Task prompt: Find and copy each line of the data that includes "true".

....

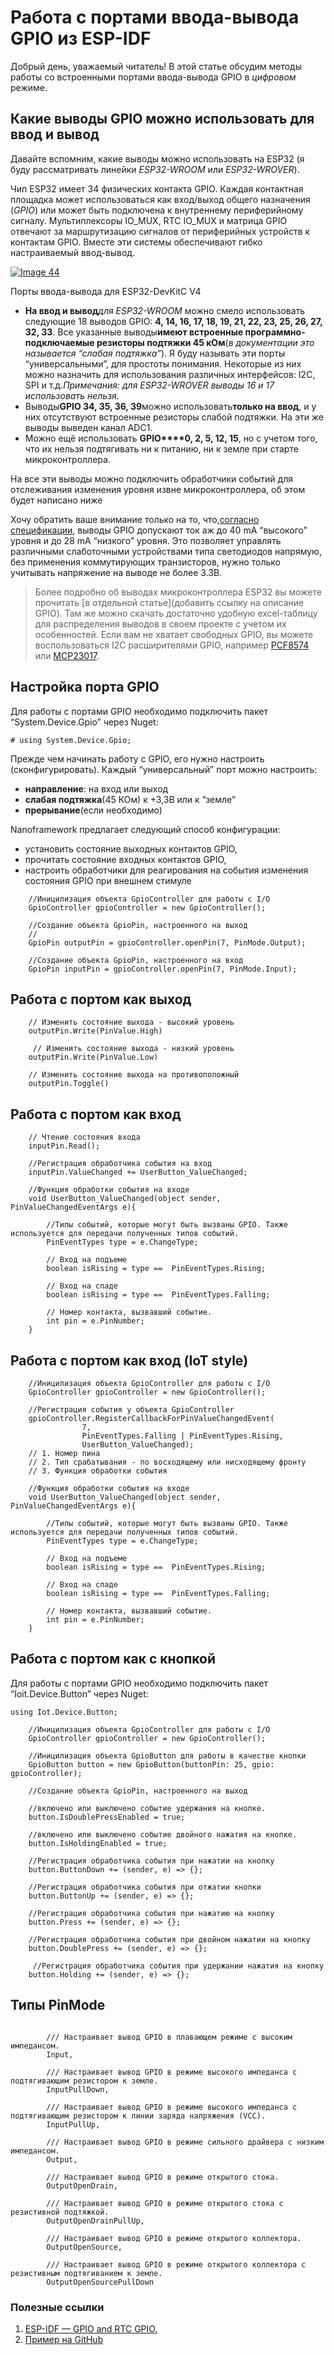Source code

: # Работа с портами ввода-вывода GPIO из ESP-IDF


Добрый день, уважаемый читатель! В этой статье обсудим методы работы со встроенными портами ввода-вывода GPIO в _цифровом_ режиме.

## Какие выводы GPIO можно использовать для ввод и вывод

Давайте вспомним, какие выводы можно использовать на ESP32 (я буду рассматривать линейки _ESP32-WROOM_ или _ESP32-WROVER_).

Чип ESP32 имеет 34 физических контакта GPIO. Каждая контактная площадка может использоваться как вход/выход общего назначения (_GPIO_) или может быть подключена к внутреннему периферийному сигналу. Мультиплексоры IO\_MUX, RTC IO\_MUX и матрица GPIO отвечают за маршрутизацию сигналов от периферийных устройств к контактам GPIO. Вместе эти системы обеспечивают гибко настраиваемый ввод-вывод.

[![Image 44](/1.3.4/esp32-devkitc-pins.png)](/1.3.4/esp32-devkitc-pins.png) 

Порты ввода-вывода для ESP32-DevKitC V4

*   **На ввод и вывод**_для ESP32-WROOM_ можно смело использовать следующие 18 выводов GPIO: **4, 14, 16, 17, 18, 19, 21, 22, 23, 25, 26, 27, 32, 33**. Все указанные выводы**имеют встроенные программно-подключаемые резисторы подтяжки 45 кОм**(_в документации это называется “слабая подтяжка”_). Я буду называть эти порты “универсальными”, для простоты понимания. Некоторые из них можно назначить для использования различных интерфейсов: I2C, SPI и т.д._Примечания: для ESP32-WROVER выводы 16 и 17 использовать нельзя_.
*   Выводы**GPIO 34, 35, 36, 39**можно использовать**только на ввод**, и у них отсутствуют встроенные резисторы слабой подтяжки. На эти же выводы выведен канал ADC1.
*   Можно ещё использовать **GPIO\*\*\*\*0, 2, 5, 12, 15**, но с учетом того, что их нельзя подтягивать ни к питанию, ни к земле при старте микроконтроллера.

На все эти выводы можно подключить обработчики событий для отслеживания изменения уровня извне микроконтроллера, об этом будет написано ниже

Хочу обратить ваше внимание только на то, что,[согласно спецификации](https://www.espressif.com/sites/default/files/documentation/esp32_datasheet_en.pdf), выводы GPIO допускают ток аж до 40 mA “высокого” уровня и до 28 mA “низкого” уровня. Это позволяет управлять различными слаботочными устройствами типа светодиодов напрямую, без применения коммутирующих транзисторов, нужно только учитывать напряжение на выводе не более 3.3В.

> Более подробно об выводах микроконтроллера ESP32 вы можете прочитать [в отдельной статье](добавить ссылку на описание GPIO). Там же можно скачать достаточно удобную excel-таблицу для распределения выводов в своем проекте с учетом их особенностей. Если вам не хватает свободных GPIO, вы можете воспользоваться I2C расширителями GPIO, например [PCF8574](pcf8574) или [MCP23017](mcp23017).

## Настройка порта GPIO

Для работы с портами GPIO необходимо подключить пакет “System.Device.Gpio” через Nuget:

`# using System.Device.Gpio;`

Прежде чем начинать работу с GPIO, его нужно настроить (сконфигурировать). Каждый “универсальный” порт можно настроить:

*   **направление**: на вход или выход
*   **слабая подтяжка**(45 КОм) к +3,3В или к “земле”
*   **прерывание**(если необходимо)

Nanoframework предлагает следующий способ конфигурации:

* установить состояние выходных контактов GPIO, 
* прочитать состояние входных контактов GPIO, 
* настроить обработчики для реагирования на события изменения состояния GPIO при внешнем стимуле    

```
    //Иницилизация объекта GpioController для работы с I/O 
    GpioController gpioController = new GpioController();

    //Создание объекта GpioPin, настроенного на выход
    //
    GpioPin outputPin = gpioController.openPin(7, PinMode.Output);

    //Создание объекта GpioPin, настроенного на вход
    GpioPin inputPin = gpioController.openPin(7, PinMode.Input);
```
## Работа с портом как выход

```
    // Изменить состояние выхода - высокий уровень
    outputPin.Write(PinValue.High)

     // Изменить состояние выхода - низкий уровень
    outputPin.Write(PinValue.Low)

    // Изменить состояние выхода на противоположный
    outputPin.Toggle()
```

## Работа с портом как вход 

```
    // Чтение состояния входа
    inputPin.Read();
    
    //Регистрация обработчика события на вход
    inputPin.ValueChanged += UserButton_ValueChanged;

    //Функция обработки события на входе
    void UserButton_ValueChanged(object sender, PinValueChangedEventArgs e){

        //Типы событий, которые могут быть вызваны GPIO. Также используется для передачи полученных типов событий.
        PinEventTypes type = e.ChangeType;

        // Вход на подъеме
        boolean isRising = type ==  PinEventTypes.Rising;

        // Вход на спаде
        boolean isRising = type ==  PinEventTypes.Falling;

        // Номер контакта, вызвавший событие.
        int pin = e.PinNumber;
    }
```
## Работа с портом как вход (IoT style)
```
    //Иницилизация объекта GpioController для работы с I/O 
    GpioController gpioController = new GpioController();

    //Регистрация события у объекта GpioController
    gpioController.RegisterCallbackForPinValueChangedEvent(
                7,
                PinEventTypes.Falling | PinEventTypes.Rising,
                UserButton_ValueChanged);
    // 1. Номер пина
    // 2. Тип срабатывания - по восходящему или нисходящему фронту
    // 3. Функция обработки события

    //Функция обработки события на входе
    void UserButton_ValueChanged(object sender, PinValueChangedEventArgs e){

        //Типы событий, которые могут быть вызваны GPIO. Также используется для передачи полученных типов событий.
        PinEventTypes type = e.ChangeType;

        // Вход на подъеме
        boolean isRising = type ==  PinEventTypes.Rising;

        // Вход на спаде
        boolean isRising = type ==  PinEventTypes.Falling;

        // Номер контакта, вызвавший событие.
        int pin = e.PinNumber;
    }
```

## Работа с портом как с кнопкой

Для работы с портами GPIO необходимо подключить пакет “Ioit.Device.Button” через Nuget:

`using Iot.Device.Button;`
```
    //Иницилизация объекта GpioController для работы с I/O 
    GpioController gpioController = new GpioController();

    //Иницилизация объекта GpioButton для работы в качестве кнопки 
    GpioButton button = new GpioButton(buttonPin: 25, gpio: gpioController);

    //Создание объекта GpioPin, настроенного на выход

    //включено или выключено событие удержания на кнопке.
    button.IsDoublePressEnabled = true;

    //включено или выключено событие двойного нажатия на кнопке.
    button.IsHoldingEnabled = true;

    //Регистрация обработчика события при нажатии на кнопку
    button.ButtonDown += (sender, e) => {};

    //Регистрация обработчика события при отжатии кнопки
    button.ButtonUp += (sender, e) => {};

    //Регистрация обработчика события при нажатию на кнопку
    button.Press += (sender, e) => {};

    //Регистрация обработчика события при двойном нажатии на кнопку
    button.DoublePress += (sender, e) => {};

     //Регистрация обработчика события при удержании нажатия на кнопку
    button.Holding += (sender, e) => {};
```

## Типы PinMode
```
        
        /// Настраивает вывод GPIO в плавающем режиме с высоким импедансом.
        Input,

        /// Настраивает вывод GPIO в режиме высокого импеданса с подтягивающим резистором к земле.
        InputPullDown,

        /// Настраивает вывод GPIO в режиме высокого импеданса с подтягивающим резистором к линии заряда напряжения (VCC).
        InputPullUp,

        /// Настраивает вывод GPIO в режиме сильного драйвера с низким импедансом.
        Output,

        /// Настраивает вывод GPIO в режиме открытого стока.
        OutputOpenDrain,

        /// Настраивает вывод GPIO в режиме открытого стока с резистивной подтяжкой.
        OutputOpenDrainPullUp,

        /// Настраивает вывод GPIO в режиме открытого коллектора.
        OutputOpenSource,

        /// Настраивает вывод GPIO в режиме открытого коллектора с резистивным подтягиванием к земле.
        OutputOpenSourcePullDown
```


### **Полезные ссылки**

1.  [ESP-IDF — GPIO and RTC GPIO.](https://docs.espressif.com/projects/esp-idf/en/stable/esp32/api-reference/peripherals/gpio.html#gpio-rtc-gpio)
2.  [Пример на GitHub](https://github.com/kotyara12/dzen/tree/master/gpio)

....

Output:
    button.IsDoublePressEnabled = true;
    button.IsHoldingEnabled = true;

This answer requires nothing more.